Przed laty pierogi były przygotowywane tylko z okazji świąt oraz ważnych uroczystości rodzinnych i na każde z nich robiło się inne pierogi, o innym kształcie i z innym farszem. Na wesela przygotowywano kurniki, czyli duże pierogi z różnymi nadzieniami, w których skład zawsze wchodziło mięso kurze. Podczas styp podawano pierogi żałobne z pieczonego ciasta drożdżowego lub ziemniaczanego. Koladki pieczono w styczniu, w okresie kolędowania, hreczuszki były przygotowywane z mąki gryczanej z okazji różnych uroczystości, a sanieżki i socznie były to słodkie pierożki, które pieczono z okaz imienin.
A jak jest dziś?
Można powiedzieć, że pierogi są naszym dobrem narodowym, znanym na całym świecie. Ich rodzajów jest tyle, ile osób je przygotowujących, ale najczęściej jadamy je nadziewane mięsem, sezonowymi owocami, słodkim twarogiem oraz kiszoną kapustą z grzybami – te ostatnie są jedną z dwunastu tradycyjnych potraw wigilijnych.

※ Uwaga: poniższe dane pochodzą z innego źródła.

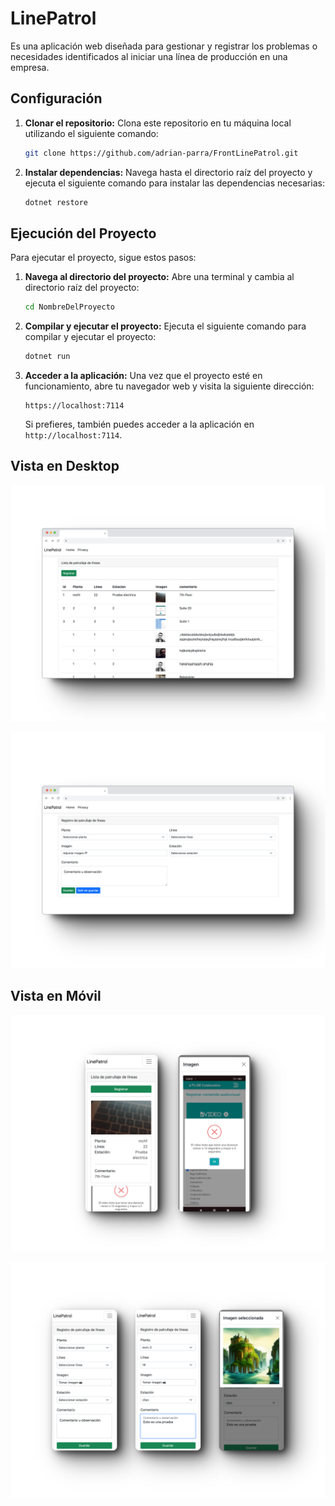 # LinePatrol

Es una aplicación web diseñada para gestionar y registrar los problemas o necesidades identificados al iniciar una línea de producción en una empresa.

## Configuración

1. **Clonar el repositorio:** Clona este repositorio en tu máquina local utilizando el siguiente comando:
    ```bash
    git clone https://github.com/adrian-parra/FrontLinePatrol.git
    ```

2. **Instalar dependencias:** Navega hasta el directorio raíz del proyecto y ejecuta el siguiente comando para instalar las dependencias necesarias:
    ```bash
    dotnet restore
    ```

## Ejecución del Proyecto

Para ejecutar el proyecto, sigue estos pasos:

1. **Navega al directorio del proyecto:** Abre una terminal y cambia al directorio raíz del proyecto:
    ```bash
    cd NombreDelProyecto
    ```

2. **Compilar y ejecutar el proyecto:** Ejecuta el siguiente comando para compilar y ejecutar el proyecto:
    ```bash
    dotnet run
    ```

3. **Acceder a la aplicación:** Una vez que el proyecto esté en funcionamiento, abre tu navegador web y visita la siguiente dirección:
    ```
    https://localhost:7114
    ```

    Si prefieres, también puedes acceder a la aplicación en `http://localhost:7114`.

## Vista en Desktop

![Texto alternativo](https://github.com/adrian-parra/FrontLinePatrol/blob/main/images/chrome_desktop.png?raw=true)

![Texto alternativo](https://github.com/adrian-parra/FrontLinePatrol/blob/main/images/chrome_desktop_registro.png?raw=true)


## Vista en Móvil

![Texto alternativo](https://github.com/adrian-parra/FrontLinePatrol/blob/main/images/chrome_movil_listado.png?raw=true)

![Texto alternativo](https://github.com/adrian-parra/FrontLinePatrol/blob/main/images/chrome_movil_registro.png?raw=true)

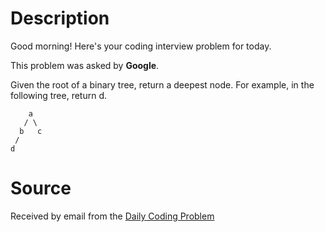 # Description

Good morning! Here's your coding interview problem for today.

This problem was asked by **Google**.

Given the root of a binary tree, return a deepest node. For example, in the following tree, return d.

```
    a
   / \
  b   c
 /
d
```

# Source

Received by email from the [Daily Coding Problem](https://www.dailycodingproblem.com)
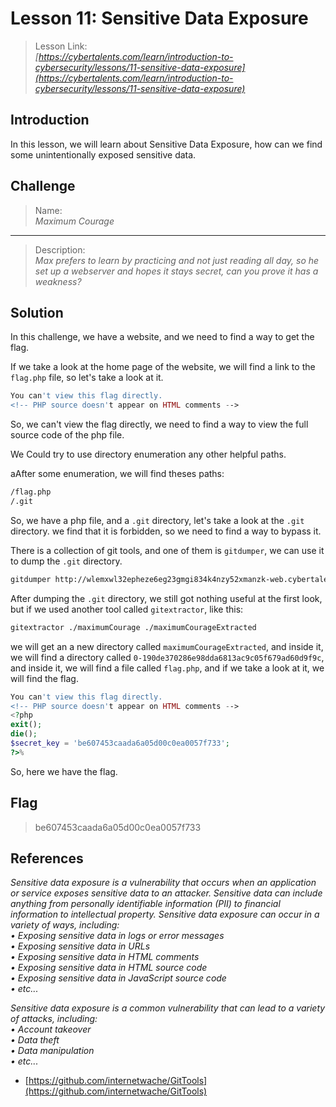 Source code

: # Lesson 11: Sensitive Data Exposure

> Lesson Link:\
> *[https://cybertalents.com/learn/introduction-to-cybersecurity/lessons/11-sensitive-data-exposure](https://cybertalents.com/learn/introduction-to-cybersecurity/lessons/11-sensitive-data-exposure)*

## Introduction

In this lesson, we will learn about Sensitive Data Exposure, how can we find some unintentionally exposed sensitive data.

## Challenge

> Name:\
> *Maximum Courage*

---

> Description:\
> *Max prefers to learn by practicing and not just reading all day, so he set up a webserver and hopes it stays secret, can you prove it has a weakness?*

## Solution

In this challenge, we have a website, and we need to find a way to get the flag.

If we take a look at the home page of the website, we will find a link to the `flag.php` file, so let's take a look at it.

```php
You can't view this flag directly.
<!-- PHP source doesn't appear on HTML comments -->
```

So, we can't view the flag directly, we need to find a way to view the full source code of the php file.

We Could try to use directory enumeration any other helpful paths.

aAfter some enumeration, we will find theses paths:

```bash
/flag.php
/.git
```

So, we have a php file, and a `.git` directory, let's take a look at the `.git` directory. we find that it is forbidden, so we need to find a way to bypass it.

There is a collection of git tools, and one of them is `gitdumper`, we can use it to dump the `.git` directory.

```bash
gitdumper http://wlemxwl32epheze6eg23gmgi834k4nzy52xmanzk-web.cybertalentslabs.com/.git/ ./maximumCourage
```

After dumping the `.git` directory, we still got nothing useful at the first look, but if we used another tool called `gitextractor`, like this:

```bash
gitextractor ./maximumCourage ./maximumCourageExtracted
```

we will get an a new directory called `maximumCourageExtracted`, and inside it, we will find a directory called `0-190de370286e98dda6813ac9c05f679ad60d9f9c`, and inside it, we will find a file called `flag.php`, and if we take a look at it, we will find the flag.

```php
You can't view this flag directly.
<!-- PHP source doesn't appear on HTML comments -->
<?php
exit();
die();
$secret_key = 'be607453caada6a05d00c0ea0057f733';
?>%
```

So, here we have the flag.

## Flag

> be607453caada6a05d00c0ea0057f733

## References

*Sensitive data exposure is a vulnerability that occurs when an application or service exposes sensitive data to an attacker. Sensitive data can include anything from personally identifiable information (PII) to financial information to intellectual property. Sensitive data exposure can occur in a variety of ways, including:*\
*• Exposing sensitive data in logs or error messages*\
*• Exposing sensitive data in URLs*\
*• Exposing sensitive data in HTML comments*\
*• Exposing sensitive data in HTML source code*\
*• Exposing sensitive data in JavaScript source code*\
*• etc...*

*Sensitive data exposure is a common vulnerability that can lead to a variety of attacks, including:*\
*• Account takeover*\
*• Data theft*\
*• Data manipulation*\
*• etc...*

- [https://github.com/internetwache/GitTools](https://github.com/internetwache/GitTools)
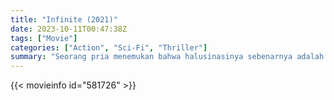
 ```yaml
---
title: "Infinite (2021)"
date: 2023-10-11T00:47:38Z
tags: ["Movie"]
categories: ["Action", "Sci-Fi", "Thriller"]
summary: "Seorang pria menemukan bahwa halusinasinya sebenarnya adalah penglihatan dari kehidupan masa lalu."
---
```


  <mux-player stream-type="on-demand"
  src="https://kp3d-my.sharepoint.com/personal/ryoo_kp3d_onmicrosoft_com/_layouts/15/download.aspx?share=EWIu67ikH2ZAj_jPKkRssMABHqpG8Eg75xFAUsxcyeGPLg" metadata-video-title="Infinite (2021)" prefer-playback="mse" controls>
 
  </mux-player>
  

{{< movieinfo id="581726" >}}

  <script src="https://cdn.jsdelivr.net/npm/@mux/mux-player"></script>
  
   <script type="application/ld+json">
 {
  "@context": "https://schema.org/",
  "@type": "VideoObject",
  "name": "Infinite",
  "contentUrl": "https://stream.mux.com/fHt1r6mP67RU6n2iqY0100QUkzcdyIc7LtSJQYI1BFllU.m3u8",
  "thumbnailUrl": "https://www.themoviedb.org/t/p/original/l3OSraGBVQIZ5UaFlxpYsYnsxlB.jpg?width=314&fit_mode=preserve&time=25",
  "uploadDate": "2023-10-11T00:47:38Z",
}

</script> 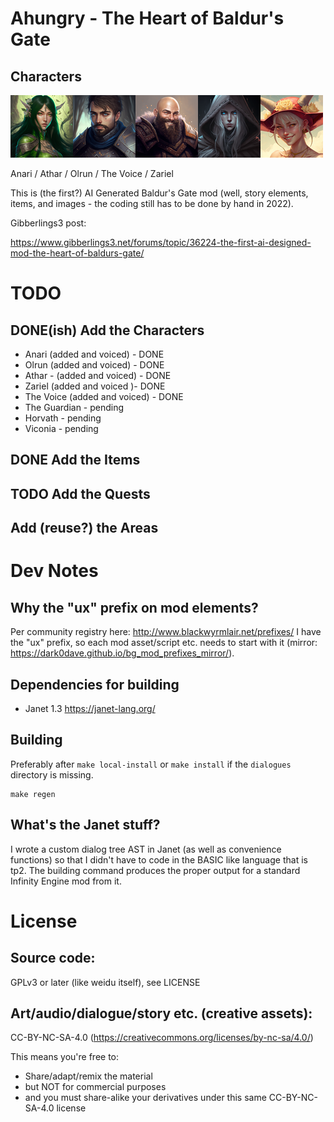 # Ahungry - The Heart of Baldur's Gate

## Characters

![Characters](https://github.com/ahungry/ahungry_heart/blob/master/docs/thumbs/characters.png)

Anari / Athar / Olrun / The Voice / Zariel

This is (the first?) AI Generated Baldur's Gate mod (well, story
elements, items, and images - the coding still has to be done by hand
in 2022).

Gibberlings3 post:

https://www.gibberlings3.net/forums/topic/36224-the-first-ai-designed-mod-the-heart-of-baldurs-gate/


# TODO

## DONE(ish) Add the Characters

- Anari (added and voiced) - DONE
- Olrun (added and voiced) - DONE
- Athar - (added and voiced) - DONE
- Zariel (added and voiced )- DONE
- The Voice (added and voiced) - DONE
- The Guardian - pending
- Horvath - pending
- Viconia - pending

## DONE Add the Items

## TODO Add the Quests

## Add (reuse?) the Areas

# Dev Notes

## Why the "ux" prefix on mod elements?

Per community registry here: http://www.blackwyrmlair.net/prefixes/ I
have the "ux" prefix, so each mod asset/script etc. needs to start
with it (mirror: https://dark0dave.github.io/bg_mod_prefixes_mirror/).

## Dependencies for building

- Janet 1.3 https://janet-lang.org/

## Building

Preferably after `make local-install` or `make install` if the
`dialogues` directory is missing.

```
make regen
```

## What's the Janet stuff?

I wrote a custom dialog tree AST in Janet (as well as convenience
functions) so that I didn't have to code in the BASIC like language
that is tp2.  The building command produces the proper output for a
standard Infinity Engine mod from it.

# License

## Source code:

GPLv3 or later (like weidu itself), see LICENSE

## Art/audio/dialogue/story etc. (creative assets):

CC-BY-NC-SA-4.0 (https://creativecommons.org/licenses/by-nc-sa/4.0/)

This means you're free to:
- Share/adapt/remix the material
- but NOT for commercial purposes
- and you must share-alike your derivatives under this same
  CC-BY-NC-SA-4.0 license
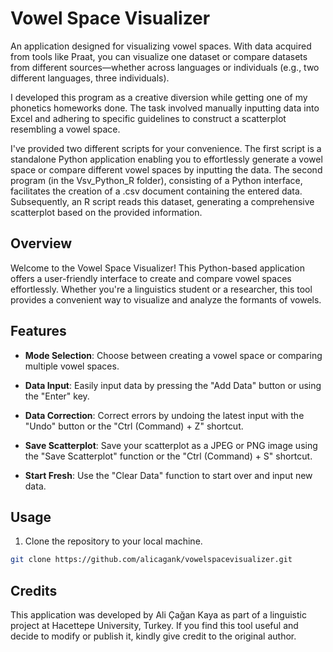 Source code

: # Vowel Space Visualizer
An application designed for visualizing vowel spaces. With data acquired from tools like Praat, you can visualize one dataset or compare datasets from different sources—whether across languages or individuals (e.g., two different languages, three individuals).

I developed this program as a creative diversion while getting one of my phonetics homeworks done. The task involved manually inputting data into Excel and adhering to specific guidelines to construct a scatterplot resembling a vowel space. 

I've provided two different scripts for your convenience. The first script is a standalone Python application enabling you to effortlessly generate a vowel space or compare different vowel spaces by inputting the data. The second program (in the Vsv_Python_R folder), consisting of a Python interface, facilitates the creation of a .csv document containing the entered data. Subsequently, an R script reads this dataset, generating a comprehensive scatterplot based on the provided information.

## Overview

Welcome to the Vowel Space Visualizer! This Python-based application offers a user-friendly interface to create and compare vowel spaces effortlessly. Whether you're a linguistics student or a researcher, this tool provides a convenient way to visualize and analyze the formants of vowels.

## Features

- **Mode Selection**: Choose between creating a vowel space or comparing multiple vowel spaces.

- **Data Input**: Easily input data by pressing the "Add Data" button or using the "Enter" key.

- **Data Correction**: Correct errors by undoing the latest input with the "Undo" button or the "Ctrl (Command) + Z" shortcut.

- **Save Scatterplot**: Save your scatterplot as a JPEG or PNG image using the "Save Scatterplot" function or the "Ctrl (Command) + S" shortcut.

- **Start Fresh**: Use the "Clear Data" function to start over and input new data.

## Usage

1. Clone the repository to your local machine.

```bash
git clone https://github.com/alicagank/vowelspacevisualizer.git
```

## Credits

This application was developed by Ali Çağan Kaya as part of a linguistic project at Hacettepe University, Turkey. If you find this tool useful and decide to modify or publish it, kindly give credit to the original author.
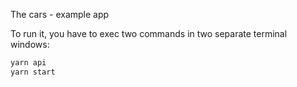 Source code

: The cars - example app

To run it, you have to exec two commands in two separate terminal windows:

```bash
yarn api
yarn start
```
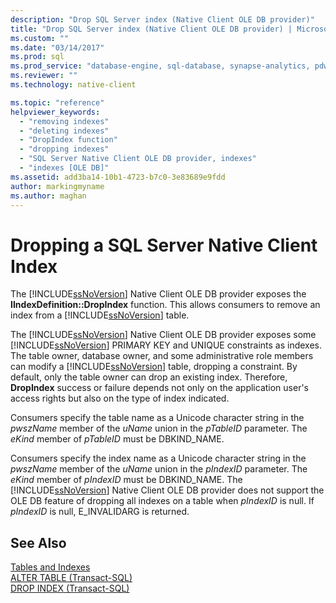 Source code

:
 ```yaml
---
description: "Drop SQL Server index (Native Client OLE DB provider)"
title: "Drop SQL Server index (Native Client OLE DB provider) | Microsoft Docs"
ms.custom: ""
ms.date: "03/14/2017"
ms.prod: sql
ms.prod_service: "database-engine, sql-database, synapse-analytics, pdw"
ms.reviewer: ""
ms.technology: native-client

ms.topic: "reference"
helpviewer_keywords: 
  - "removing indexes"
  - "deleting indexes"
  - "DropIndex function"
  - "dropping indexes"
  - "SQL Server Native Client OLE DB provider, indexes"
  - "indexes [OLE DB]"
ms.assetid: add3ba14-10b1-4723-b7c0-3e83689e9fdd
author: markingmyname
ms.author: maghan
---
```

# Dropping a SQL Server Native Client Index

  The [!INCLUDE[ssNoVersion](../../includes/ssnoversion-md.md)] Native Client OLE DB provider exposes the **IIndexDefinition::DropIndex** function. This allows consumers to remove an index from a [!INCLUDE[ssNoVersion](../../includes/ssnoversion-md.md)] table.  
  
 The [!INCLUDE[ssNoVersion](../../includes/ssnoversion-md.md)] Native Client OLE DB provider exposes some [!INCLUDE[ssNoVersion](../../includes/ssnoversion-md.md)] PRIMARY KEY and UNIQUE constraints as indexes. The table owner, database owner, and some administrative role members can modify a [!INCLUDE[ssNoVersion](../../includes/ssnoversion-md.md)] table, dropping a constraint. By default, only the table owner can drop an existing index. Therefore, **DropIndex** success or failure depends not only on the application user's access rights but also on the type of index indicated.  
  
 Consumers specify the table name as a Unicode character string in the *pwszName* member of the *uName* union in the *pTableID* parameter. The *eKind* member of *pTableID* must be DBKIND_NAME.  
  
 Consumers specify the index name as a Unicode character string in the *pwszName* member of the *uName* union in the *pIndexID* parameter. The *eKind* member of *pIndexID* must be DBKIND_NAME. The [!INCLUDE[ssNoVersion](../../includes/ssnoversion-md.md)] Native Client OLE DB provider does not support the OLE DB feature of dropping all indexes on a table when *pIndexID* is null. If *pIndexID* is null, E_INVALIDARG is returned.  
  
## See Also  
 [Tables and Indexes](../../relational-databases/native-client-ole-db-tables-indexes/tables-and-indexes.md)   
 [ALTER TABLE &#40;Transact-SQL&#41;](../../t-sql/statements/alter-table-transact-sql.md)   
 [DROP INDEX &#40;Transact-SQL&#41;](../../t-sql/statements/drop-index-transact-sql.md)  
  
  
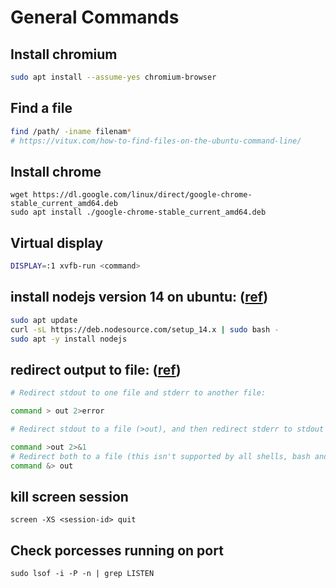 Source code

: # General Commands

## Install chromium
```bash
sudo apt install --assume-yes chromium-browser
```

## Find a file
```bash
find /path/ -iname filenam*
# https://vitux.com/how-to-find-files-on-the-ubuntu-command-line/
```

## Install chrome
```
wget https://dl.google.com/linux/direct/google-chrome-stable_current_amd64.deb
sudo apt install ./google-chrome-stable_current_amd64.deb
```


## Virtual display
```bash
DISPLAY=:1 xvfb-run <command>
```

## install nodejs version 14 on ubuntu: ([ref](https://computingforgeeks.com/install-node-js-14-on-ubuntu-debian-linux/))
```bash
sudo apt update
curl -sL https://deb.nodesource.com/setup_14.x | sudo bash -
sudo apt -y install nodejs
```

## redirect output to file: ([ref](https://askubuntu.com/questions/625224/how-to-redirect-stderr-to-a-file))
```bash
# Redirect stdout to one file and stderr to another file:

command > out 2>error

# Redirect stdout to a file (>out), and then redirect stderr to stdout (2>&1):

command >out 2>&1
# Redirect both to a file (this isn't supported by all shells, bash and zsh support it, for example, but sh and ksh do not):
command &> out
```

## kill screen session
```
screen -XS <session-id> quit
```

## Check porcesses running on port
```
sudo lsof -i -P -n | grep LISTEN
```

Gotowane pierogi jada się w zasadzie w całej Polsce, wyjątkiem są Śląsk i Kaszuby, a ruskie nadziewane twarogiem i ziemniakami są typową potrawą Lubelszczyzny i Kresów Wschodnich. W niektórych regionach wschodniej Lubelszczyzny popularne są pierogi z serem, ziemniakami oraz suszoną miętą pieprzową, dzięki której nabierają one charakterystycznego, cierpkiego smaku.
Jada się także tam pierogi w wersji wytrawnej: z kaszą gryczaną lub jaglaną, a także z soczewicą.
Pierogi w wersji słodkiej to specjał Podlasia, gdzie jada się je z twarogiem lub twarogiem z makiem, w okolicach Włodawy zjemy pierogi z marchwią, a z tartymi burakami w okolicach Radomia.
W innych regionach w roli nadzienia występują także jaja ugotowane na twardo, szpinak, ryby, marmolada, a nawet czekolada i miód.